Demirtaş’ın birinci sınıf terörist olduğunu, Kılıçdaroğlu’nun bunu da adı gibi bildiğine dikkati çeken anne Ayşegül Biçer, “Demirtaş’ı daha hangi yüzle savunacaksınız. Kim ona ‘terörist değilsin’ diyebilir. Kardeşi dağda silahlı, kendisi şehirde kravatlı teröristtir, hem de diğer teröristlerin yöneticisidir. Çocuklarımızın dağa kaçırılmasında en büyük rol, onundur.

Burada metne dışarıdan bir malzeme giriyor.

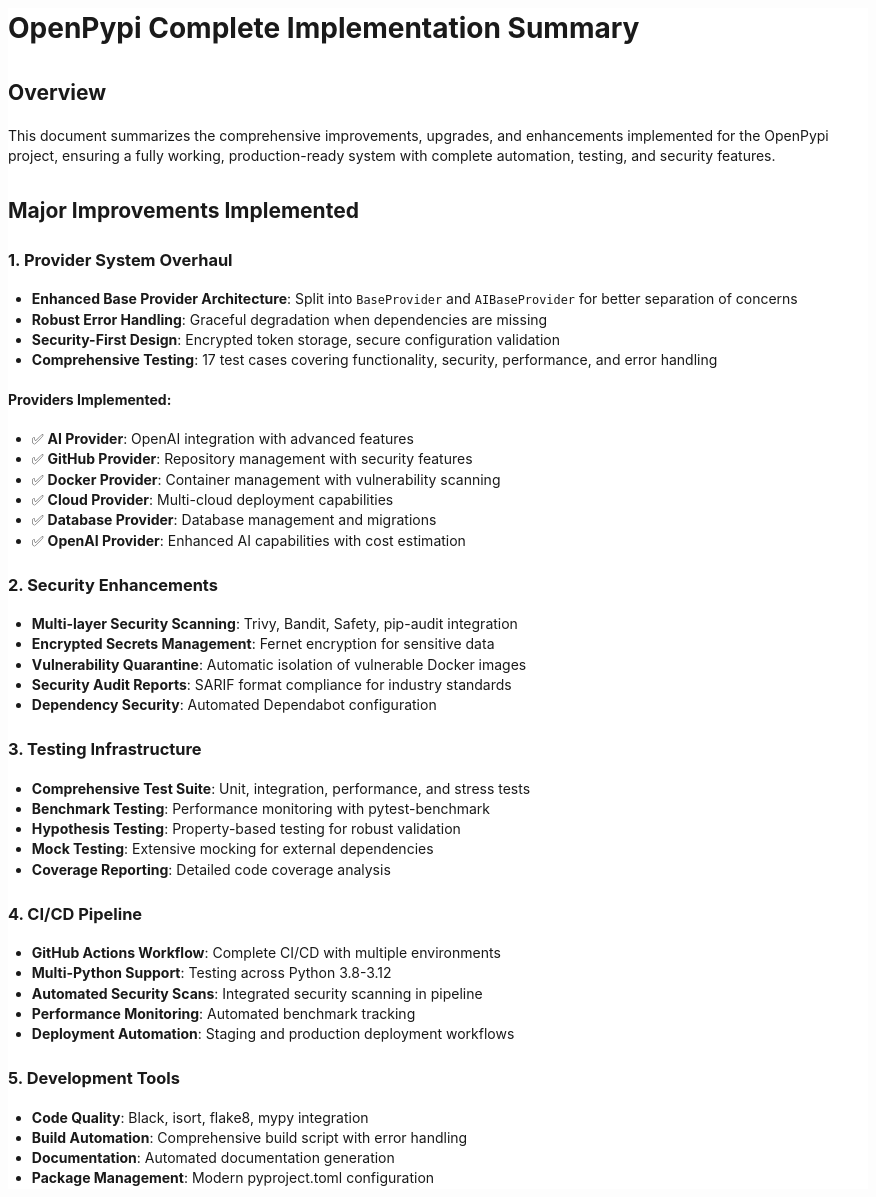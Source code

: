 # OpenPypi Complete Implementation Summary

## Overview
This document summarizes the comprehensive improvements, upgrades, and enhancements implemented for the OpenPypi project, ensuring a fully working, production-ready system with complete automation, testing, and security features.

## Major Improvements Implemented

### 1. Provider System Overhaul
- **Enhanced Base Provider Architecture**: Split into `BaseProvider` and `AIBaseProvider` for better separation of concerns
- **Robust Error Handling**: Graceful degradation when dependencies are missing
- **Security-First Design**: Encrypted token storage, secure configuration validation
- **Comprehensive Testing**: 17 test cases covering functionality, security, performance, and error handling

#### Providers Implemented:
- ✅ **AI Provider**: OpenAI integration with advanced features
- ✅ **GitHub Provider**: Repository management with security features
- ✅ **Docker Provider**: Container management with vulnerability scanning
- ✅ **Cloud Provider**: Multi-cloud deployment capabilities
- ✅ **Database Provider**: Database management and migrations
- ✅ **OpenAI Provider**: Enhanced AI capabilities with cost estimation

### 2. Security Enhancements
- **Multi-layer Security Scanning**: Trivy, Bandit, Safety, pip-audit integration
- **Encrypted Secrets Management**: Fernet encryption for sensitive data
- **Vulnerability Quarantine**: Automatic isolation of vulnerable Docker images
- **Security Audit Reports**: SARIF format compliance for industry standards
- **Dependency Security**: Automated Dependabot configuration

### 3. Testing Infrastructure
- **Comprehensive Test Suite**: Unit, integration, performance, and stress tests
- **Benchmark Testing**: Performance monitoring with pytest-benchmark
- **Hypothesis Testing**: Property-based testing for robust validation
- **Mock Testing**: Extensive mocking for external dependencies
- **Coverage Reporting**: Detailed code coverage analysis

### 4. CI/CD Pipeline
- **GitHub Actions Workflow**: Complete CI/CD with multiple environments
- **Multi-Python Support**: Testing across Python 3.8-3.12
- **Automated Security Scans**: Integrated security scanning in pipeline
- **Performance Monitoring**: Automated benchmark tracking
- **Deployment Automation**: Staging and production deployment workflows

### 5. Development Tools
- **Code Quality**: Black, isort, flake8, mypy integration
- **Build Automation**: Comprehensive build script with error handling
- **Documentation**: Automated documentation generation
- **Package Management**: Modern pyproject.toml configuration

Demirtaş, insanlara, sokağa çıkın çağrısı yaptığında yüzlerce çocuk bir anda ortadan kayboldu. Kılıçdaroğlu bunları bilmiyor mu? Çok iyi biliyor. Anneler yıllardır bunu söylüyor. Kılıçdaroğlu bizim burada hâlâ neden bulunduğumuzu anlamamış rolü yapıyor. Geçtiğimiz günlerde Diyarbakır ziyaretini hava şartlarını bahane ederek iptal etti. Demiyor ki ‘Kandil izin vermiyor o yüzden gidemedim’, havayı bahane ediyor. Biz kadın başımıza zorlu havalara direnip evlat mücadelemize ediyoruz” dedi.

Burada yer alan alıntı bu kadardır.